Literature studies always focused on identifying markers predicting the development of intraepithelial or infiltrating neoplasm from non-malignant adenomatous lesions, but no study is available regarding the identification of markers for the distinction between low and high-grade dysplasia.

Starting from histochemical techniques, just one study focused on the evaluation of mucins in advanced carcinomas and in adenomas with different degrees of dysplasia using simply Periodic Acid Schiff (PAS) staining.

The results of this study highlighted that the higher the grade of atypia of adenomas, the fewer the lesions of which goblet cell mucus and the mucus at the luminal surface or that in the luminal accumulation stained red [7].

Using immunohistochemistry, the expression of nuclear beta-catenine correlates with the presence of intraepithelial cancerization in the polyps and exposes its role in colorectal carcinogenesis.

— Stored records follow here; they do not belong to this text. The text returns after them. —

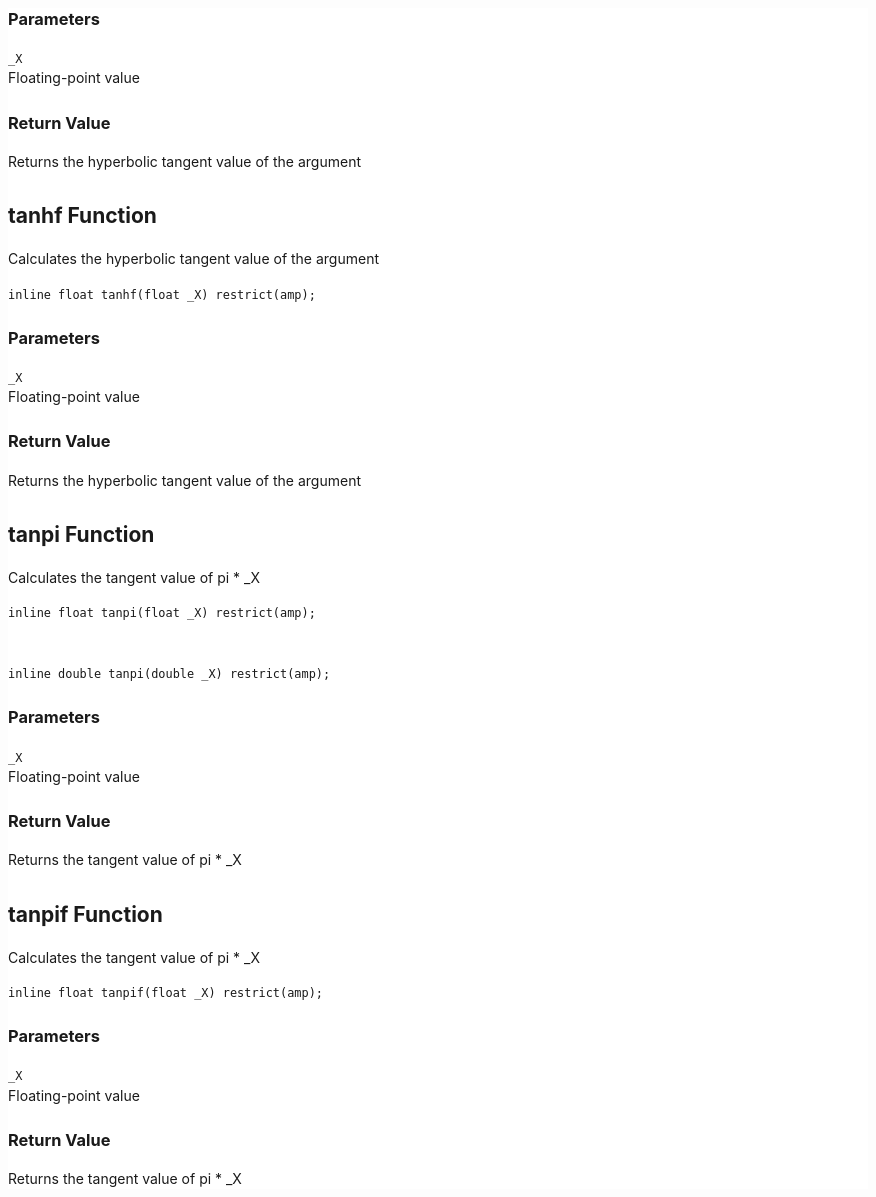 ### Parameters  
 `_X`  
 Floating-point value  
  
### Return Value  
 Returns the hyperbolic tangent value of the argument  
  
##  <a name="tanhf_function"></a>  tanhf Function  
 Calculates the hyperbolic tangent value of the argument  
  
```  
inline float tanhf(float _X) restrict(amp);
```  
  
### Parameters  
 `_X`  
 Floating-point value  
  
### Return Value  
 Returns the hyperbolic tangent value of the argument  
  
##  <a name="tanpi_function"></a>  tanpi Function  
 Calculates the tangent value of pi * _X  
  
```  
inline float tanpi(float _X) restrict(amp);

 
inline double tanpi(double _X) restrict(amp);
```  
  
### Parameters  
 `_X`  
 Floating-point value  
  
### Return Value  
 Returns the tangent value of pi * _X  
  
##  <a name="tanpif_function"></a>  tanpif Function  
 Calculates the tangent value of pi * _X  
  
```  
inline float tanpif(float _X) restrict(amp);
```  
  
### Parameters  
 `_X`  
 Floating-point value  
  
### Return Value  
 Returns the tangent value of pi * _X  
  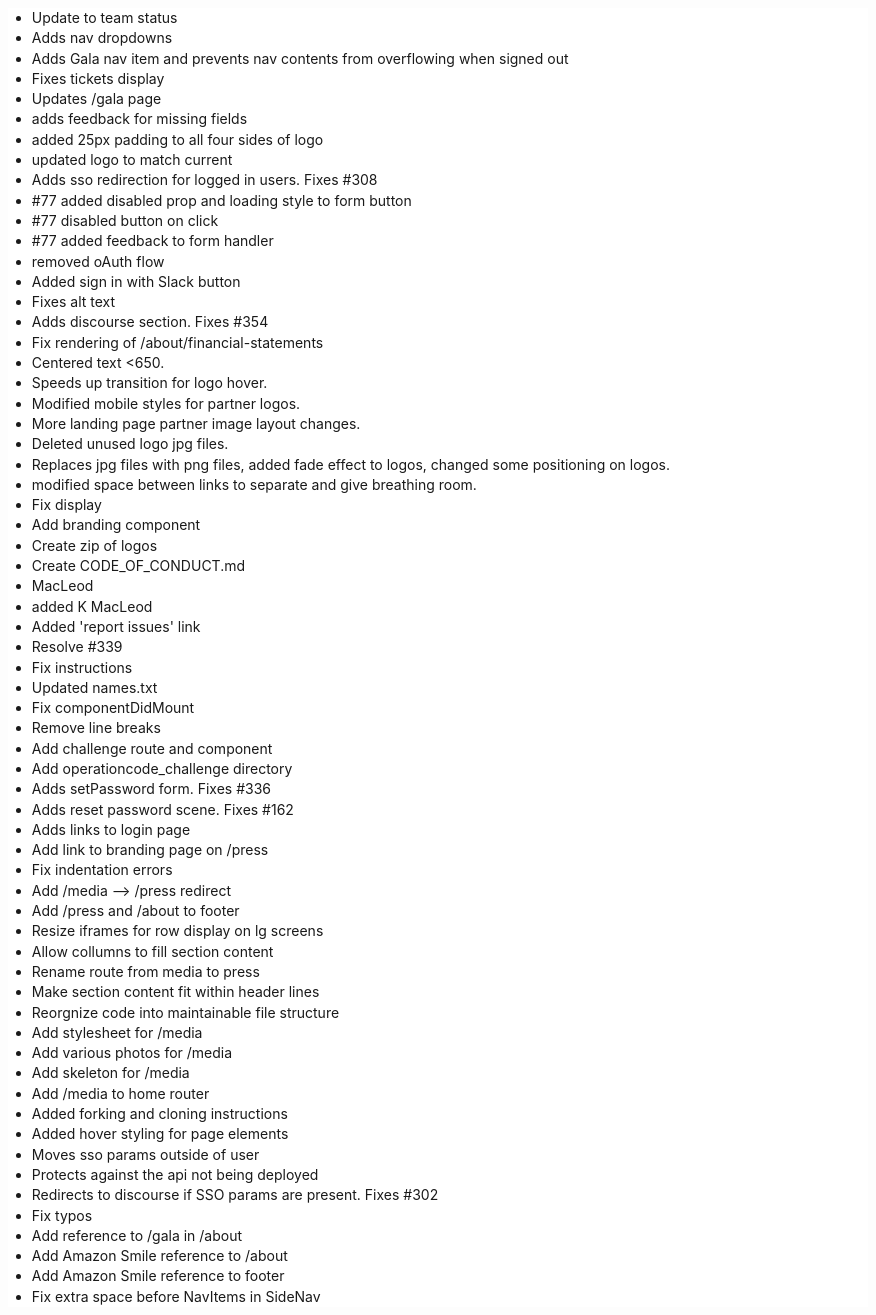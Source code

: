   * Update to team status
  * Adds nav dropdowns
  * Adds Gala nav item and prevents nav contents from overflowing when signed out
  * Fixes tickets display
  * Updates /gala page
  * adds feedback for missing fields
  * added 25px padding to all four sides of logo
  * updated logo to match current
  * Adds sso redirection for logged in users. Fixes #308
  * #77 added disabled prop and loading style to form button
  * #77 disabled button on click
  * #77 added feedback to form handler
  * removed oAuth flow
  * Added sign in with Slack button
  * Fixes alt text
  * Adds discourse section. Fixes #354
  * Fix rendering of /about/financial-statements
  * Centered text <650.
  * Speeds up transition for logo hover.
  * Modified mobile styles for partner logos.
  * More landing page partner image layout changes.
  * Deleted unused logo jpg files.
  * Replaces jpg files with png files, added fade effect to logos, changed some positioning on logos.
  * modified space between links to separate and give breathing room.
  * Fix display
  * Add branding component
  * Create zip of logos
  * Create CODE_OF_CONDUCT.md
  * MacLeod
  * added K MacLeod
  * Added 'report issues' link
  * Resolve #339
  * Fix instructions
  * Updated names.txt
  * Fix componentDidMount
  * Remove line breaks
  * Add challenge route and component
  * Add operationcode_challenge directory
  * Adds setPassword form. Fixes #336
  * Adds reset password scene. Fixes #162
  * Adds links to login page
  * Add link to branding page on /press
  * Fix indentation errors
  * Add /media --> /press redirect
  * Add /press and /about to footer
  * Resize iframes for row display on lg screens
  * Allow collumns to fill section content
  * Rename route from media to press
  * Make section content fit within header lines
  * Reorgnize code into maintainable file structure
  * Add stylesheet for /media
  * Add various photos for /media
  * Add skeleton for /media
  * Add /media to home router
  * Added forking and cloning instructions
  * Added hover styling for page elements
  * Moves sso params outside of user
  * Protects against the api not being deployed
  * Redirects to discourse if SSO params are present. Fixes #302
  * Fix typos
  * Add reference to /gala in /about
  * Add Amazon Smile reference to /about
  * Add Amazon Smile reference to footer
  * Fix extra space before NavItems in SideNav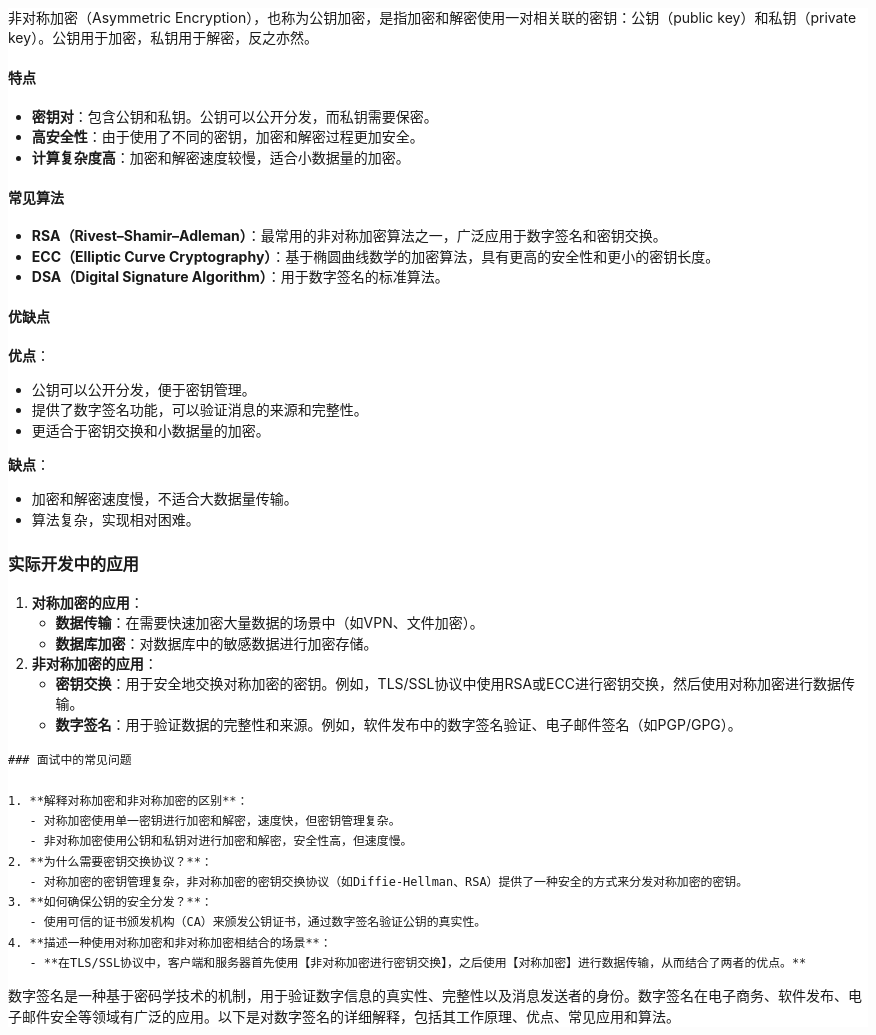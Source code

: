 非对称加密（Asymmetric Encryption），也称为公钥加密，是指加密和解密使用一对相关联的密钥：公钥（public key）和私钥（private key）。公钥用于加密，私钥用于解密，反之亦然。

#### 特点

- **密钥对**：包含公钥和私钥。公钥可以公开分发，而私钥需要保密。
- **高安全性**：由于使用了不同的密钥，加密和解密过程更加安全。
- **计算复杂度高**：加密和解密速度较慢，适合小数据量的加密。

#### 常见算法

- **RSA（Rivest–Shamir–Adleman）**：最常用的非对称加密算法之一，广泛应用于数字签名和密钥交换。
- **ECC（Elliptic Curve Cryptography）**：基于椭圆曲线数学的加密算法，具有更高的安全性和更小的密钥长度。
- **DSA（Digital Signature Algorithm）**：用于数字签名的标准算法。

#### 优缺点

**优点**：

- 公钥可以公开分发，便于密钥管理。
- 提供了数字签名功能，可以验证消息的来源和完整性。
- 更适合于密钥交换和小数据量的加密。

**缺点**：

- 加密和解密速度慢，不适合大数据量传输。
- 算法复杂，实现相对困难。

### 实际开发中的应用

1. **对称加密的应用**：
   - **数据传输**：在需要快速加密大量数据的场景中（如VPN、文件加密）。
   - **数据库加密**：对数据库中的敏感数据进行加密存储。
2. **非对称加密的应用**：
   - **密钥交换**：用于安全地交换对称加密的密钥。例如，TLS/SSL协议中使用RSA或ECC进行密钥交换，然后使用对称加密进行数据传输。
   - **数字签名**：用于验证数据的完整性和来源。例如，软件发布中的数字签名验证、电子邮件签名（如PGP/GPG）。

```
### 面试中的常见问题

1. **解释对称加密和非对称加密的区别**：
   - 对称加密使用单一密钥进行加密和解密，速度快，但密钥管理复杂。
   - 非对称加密使用公钥和私钥对进行加密和解密，安全性高，但速度慢。
2. **为什么需要密钥交换协议？**：
   - 对称加密的密钥管理复杂，非对称加密的密钥交换协议（如Diffie-Hellman、RSA）提供了一种安全的方式来分发对称加密的密钥。
3. **如何确保公钥的安全分发？**：
   - 使用可信的证书颁发机构（CA）来颁发公钥证书，通过数字签名验证公钥的真实性。
4. **描述一种使用对称加密和非对称加密相结合的场景**：
   - **在TLS/SSL协议中，客户端和服务器首先使用【非对称加密进行密钥交换】，之后使用【对称加密】进行数据传输，从而结合了两者的优点。**

```





数字签名是一种基于密码学技术的机制，用于验证数字信息的真实性、完整性以及消息发送者的身份。数字签名在电子商务、软件发布、电子邮件安全等领域有广泛的应用。以下是对数字签名的详细解释，包括其工作原理、优点、常见应用和算法。
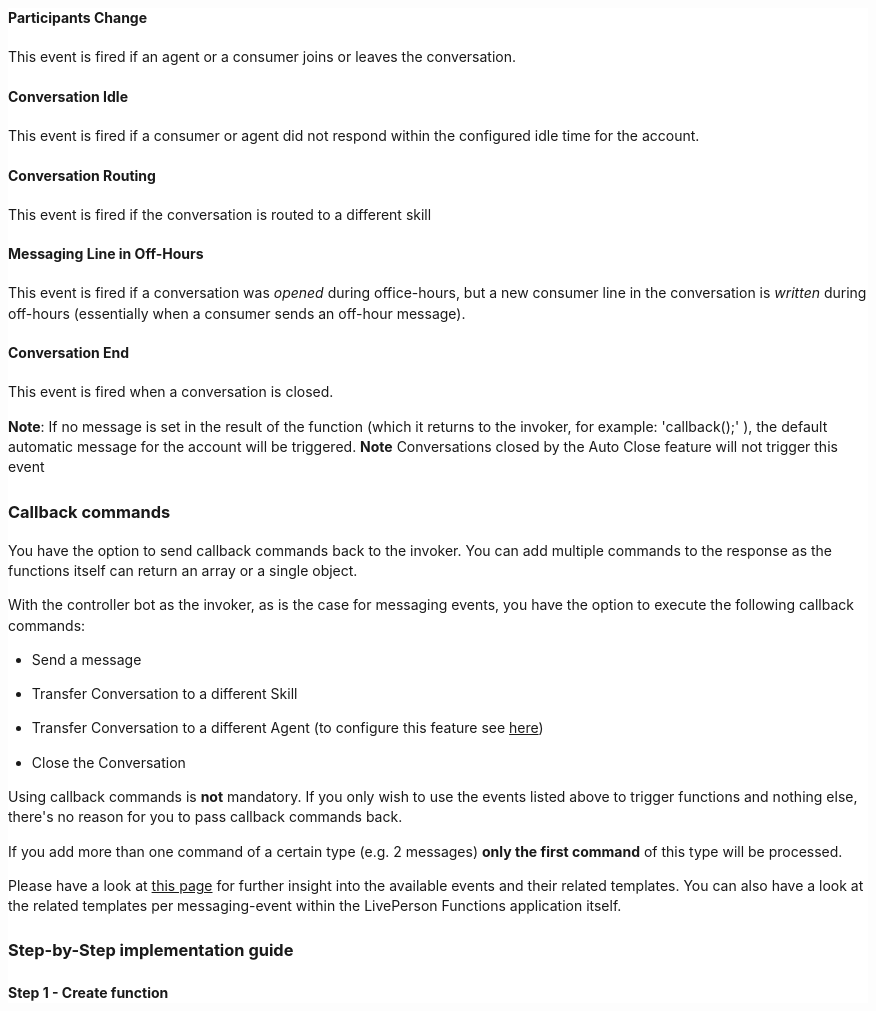 #### Participants Change

This event is fired if an agent or a consumer joins or leaves the conversation.

#### Conversation Idle

This event is fired if a consumer or agent did not respond within the configured idle time for the account.

#### Conversation Routing

This event is fired if the conversation is routed to a different skill

#### Messaging Line in Off-Hours

This event is fired if a conversation was *opened* during office-hours, but a new consumer line in the conversation is *written* during off-hours (essentially when a consumer sends an off-hour message).

#### Conversation End

This event is fired when a conversation is closed.

**Note**: If no message is set in the result of the function (which it returns to the invoker, for example: 'callback();' ), the default automatic message for the account will be triggered.
**Note** Conversations closed by the Auto Close feature will not trigger this event

### Callback commands

You have the option to send callback commands back to the invoker. You can add multiple commands to the response as the functions itself can return an array or a single object.

With the controller bot as the invoker, as is the case for messaging events, you have the option to execute the following callback commands:

* Send a message

* Transfer Conversation to a different Skill

* Transfer Conversation to a different Agent (to configure this feature see [here](https://knowledge.liveperson.com/contact-center-management-messaging-operations-transfer-to-agent.html))

* Close the Conversation

<div class="important">Using callback commands is <b>not</b> mandatory. If you only wish to use the events listed above to trigger functions and nothing else, there's no reason for you to pass callback commands back.</div>

If you add more than one command of a certain type (e.g. 2 messages) **only the first command** of this type will be processed.

Please have a look at [this page](function-as-a-service-developing-with-faas-events-templates.html) for further insight into the available events and their related templates. You can also have a look at the related templates per messaging-event within the LivePerson Functions application itself.

### Step-by-Step implementation guide

#### Step 1 - Create function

The expression of E-cadherin and P-cadherin in adenomas suggests that these molecules may play a role in the formation of adenoma, although not necessarily involved in neoplastic progression. No information is given about the expression in the different grades of dysplasia [8].

Moreover, adenomas with high grade dysplasia and intramucous carcinoma can be correctly differentiated by MMP3 and CXCL1 stromal expression, MMP3 immunohistochemical expression in lamina propria appears to be highly specific for the detection of the malignant component in sporadic carcinomas. Also in this case, no information is given about the expression in the different grades of dysplasia [9].

Insulin-like mRNA binding protein 3 (IMP3) expression has been evaluated in adenomas and in colorectal carcinoma, demonstrating that its expression is a reliable marker for the diagnosis in endoscopic biopsies [10].

It would be interesting the evaluation of this marker in different grades of dyplasia, as it has been demonstrated that IMP3 expression could vary in low- and high grade intraepithelial lesions or in reactive atypical lesions in many organs [11,12].

Finally, many molecular markers have been identified in the adenomacarcinoma transition, starting from APC and p53 to the more recent BRAF, SKA3 and DSN1, but no investigations have been conducted considering different grades of dysplasia [13-15].

In conclusion, the assessment of dysplasia in colorectal adenomas requires careful evaluation from the morphological point of view, which in most cases appears to be sufficient for proper classification.

In doubtful cases, where diagnostic orientation is uncertain, there is a need to identify new histochemical, immunohistochemical or molecular markers that could allow to categorize the dysplasia in the more appropriate way, because the biologic and surveillance implications are relevant and should condition the clinical approach.